Data entries

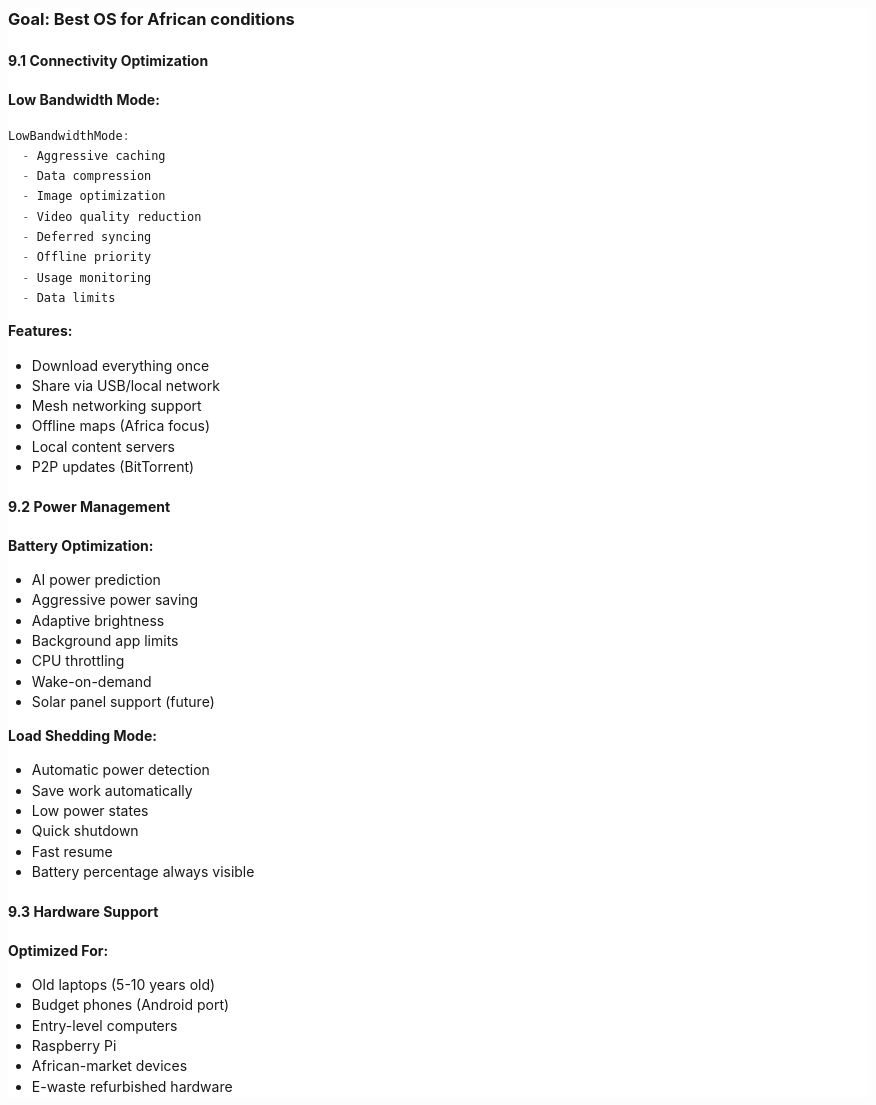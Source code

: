 ### Goal: Best OS for African conditions

#### 9.1 Connectivity Optimization

**Low Bandwidth Mode:**
```typescript
LowBandwidthMode:
  - Aggressive caching
  - Data compression
  - Image optimization
  - Video quality reduction
  - Deferred syncing
  - Offline priority
  - Usage monitoring
  - Data limits
```

**Features:**
- Download everything once
- Share via USB/local network
- Mesh networking support
- Offline maps (Africa focus)
- Local content servers
- P2P updates (BitTorrent)

#### 9.2 Power Management

**Battery Optimization:**
- AI power prediction
- Aggressive power saving
- Adaptive brightness
- Background app limits
- CPU throttling
- Wake-on-demand
- Solar panel support (future)

**Load Shedding Mode:**
- Automatic power detection
- Save work automatically
- Low power states
- Quick shutdown
- Fast resume
- Battery percentage always visible

#### 9.3 Hardware Support

**Optimized For:**
- Old laptops (5-10 years old)
- Budget phones (Android port)
- Entry-level computers
- Raspberry Pi
- African-market devices
- E-waste refurbished hardware
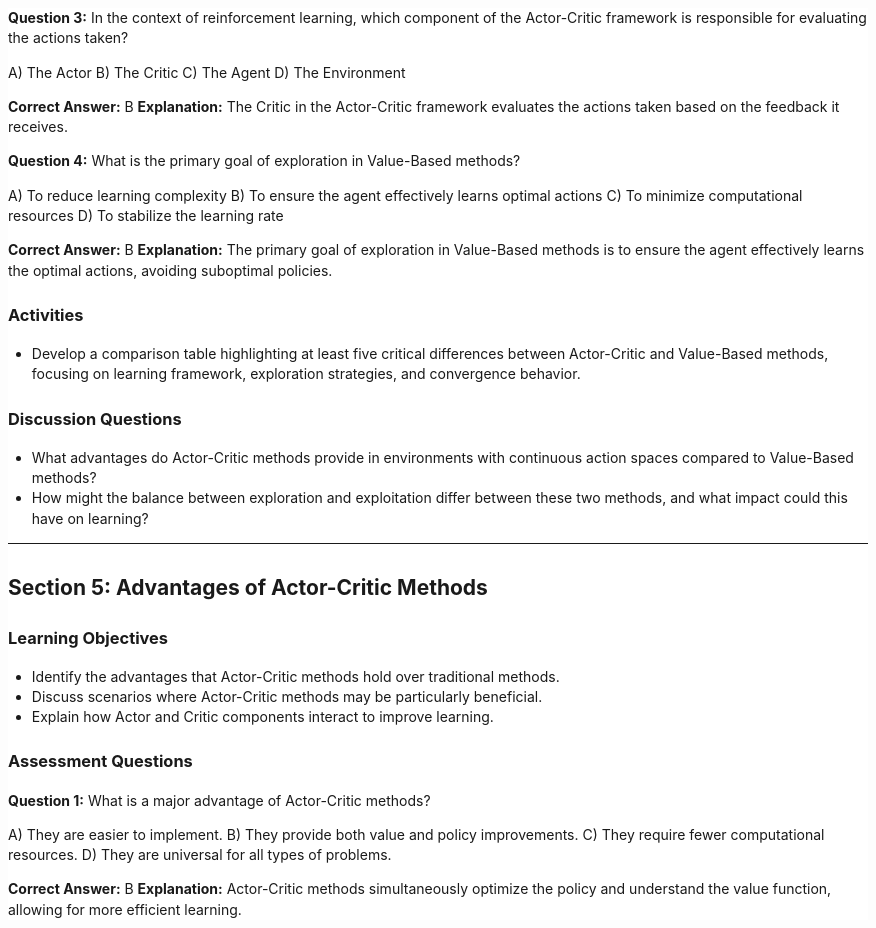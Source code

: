 **Question 3:** In the context of reinforcement learning, which component of the Actor-Critic framework is responsible for evaluating the actions taken?

  A) The Actor
  B) The Critic
  C) The Agent
  D) The Environment

**Correct Answer:** B
**Explanation:** The Critic in the Actor-Critic framework evaluates the actions taken based on the feedback it receives.

**Question 4:** What is the primary goal of exploration in Value-Based methods?

  A) To reduce learning complexity
  B) To ensure the agent effectively learns optimal actions
  C) To minimize computational resources
  D) To stabilize the learning rate

**Correct Answer:** B
**Explanation:** The primary goal of exploration in Value-Based methods is to ensure the agent effectively learns the optimal actions, avoiding suboptimal policies.

### Activities
- Develop a comparison table highlighting at least five critical differences between Actor-Critic and Value-Based methods, focusing on learning framework, exploration strategies, and convergence behavior.

### Discussion Questions
- What advantages do Actor-Critic methods provide in environments with continuous action spaces compared to Value-Based methods?
- How might the balance between exploration and exploitation differ between these two methods, and what impact could this have on learning?

---

## Section 5: Advantages of Actor-Critic Methods

### Learning Objectives
- Identify the advantages that Actor-Critic methods hold over traditional methods.
- Discuss scenarios where Actor-Critic methods may be particularly beneficial.
- Explain how Actor and Critic components interact to improve learning.

### Assessment Questions

**Question 1:** What is a major advantage of Actor-Critic methods?

  A) They are easier to implement.
  B) They provide both value and policy improvements.
  C) They require fewer computational resources.
  D) They are universal for all types of problems.

**Correct Answer:** B
**Explanation:** Actor-Critic methods simultaneously optimize the policy and understand the value function, allowing for more efficient learning.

§ WHAT IS REQUIRED:
All of the entries above should be retyped exactly, with the pictures left out.

§ EXPECTED ANSWER:
Source code

: ### Goal: Best OS for African conditions

#### 9.1 Connectivity Optimization

**Low Bandwidth Mode:**
```typescript
LowBandwidthMode:
  - Aggressive caching
  - Data compression
  - Image optimization
  - Video quality reduction
  - Deferred syncing
  - Offline priority
  - Usage monitoring
  - Data limits
```

**Features:**
- Download everything once
- Share via USB/local network
- Mesh networking support
- Offline maps (Africa focus)
- Local content servers
- P2P updates (BitTorrent)

#### 9.2 Power Management

**Battery Optimization:**
- AI power prediction
- Aggressive power saving
- Adaptive brightness
- Background app limits
- CPU throttling
- Wake-on-demand
- Solar panel support (future)

**Load Shedding Mode:**
- Automatic power detection
- Save work automatically
- Low power states
- Quick shutdown
- Fast resume
- Battery percentage always visible

#### 9.3 Hardware Support

**Optimized For:**
- Old laptops (5-10 years old)
- Budget phones (Android port)
- Entry-level computers
- Raspberry Pi
- African-market devices
- E-waste refurbished hardware
Source code

: **Question 3:** In the context of reinforcement learning, which component of the Actor-Critic framework is responsible for evaluating the actions taken?

  A) The Actor
  B) The Critic
  C) The Agent
  D) The Environment

**Correct Answer:** B
**Explanation:** The Critic in the Actor-Critic framework evaluates the actions taken based on the feedback it receives.

**Question 4:** What is the primary goal of exploration in Value-Based methods?

  A) To reduce learning complexity
  B) To ensure the agent effectively learns optimal actions
  C) To minimize computational resources
  D) To stabilize the learning rate

**Correct Answer:** B
**Explanation:** The primary goal of exploration in Value-Based methods is to ensure the agent effectively learns the optimal actions, avoiding suboptimal policies.

### Activities
- Develop a comparison table highlighting at least five critical differences between Actor-Critic and Value-Based methods, focusing on learning framework, exploration strategies, and convergence behavior.

### Discussion Questions
- What advantages do Actor-Critic methods provide in environments with continuous action spaces compared to Value-Based methods?
- How might the balance between exploration and exploitation differ between these two methods, and what impact could this have on learning?

---

## Section 5: Advantages of Actor-Critic Methods

### Learning Objectives
- Identify the advantages that Actor-Critic methods hold over traditional methods.
- Discuss scenarios where Actor-Critic methods may be particularly beneficial.
- Explain how Actor and Critic components interact to improve learning.

### Assessment Questions

**Question 1:** What is a major advantage of Actor-Critic methods?

  A) They are easier to implement.
  B) They provide both value and policy improvements.
  C) They require fewer computational resources.
  D) They are universal for all types of problems.

**Correct Answer:** B
**Explanation:** Actor-Critic methods simultaneously optimize the policy and understand the value function, allowing for more efficient learning.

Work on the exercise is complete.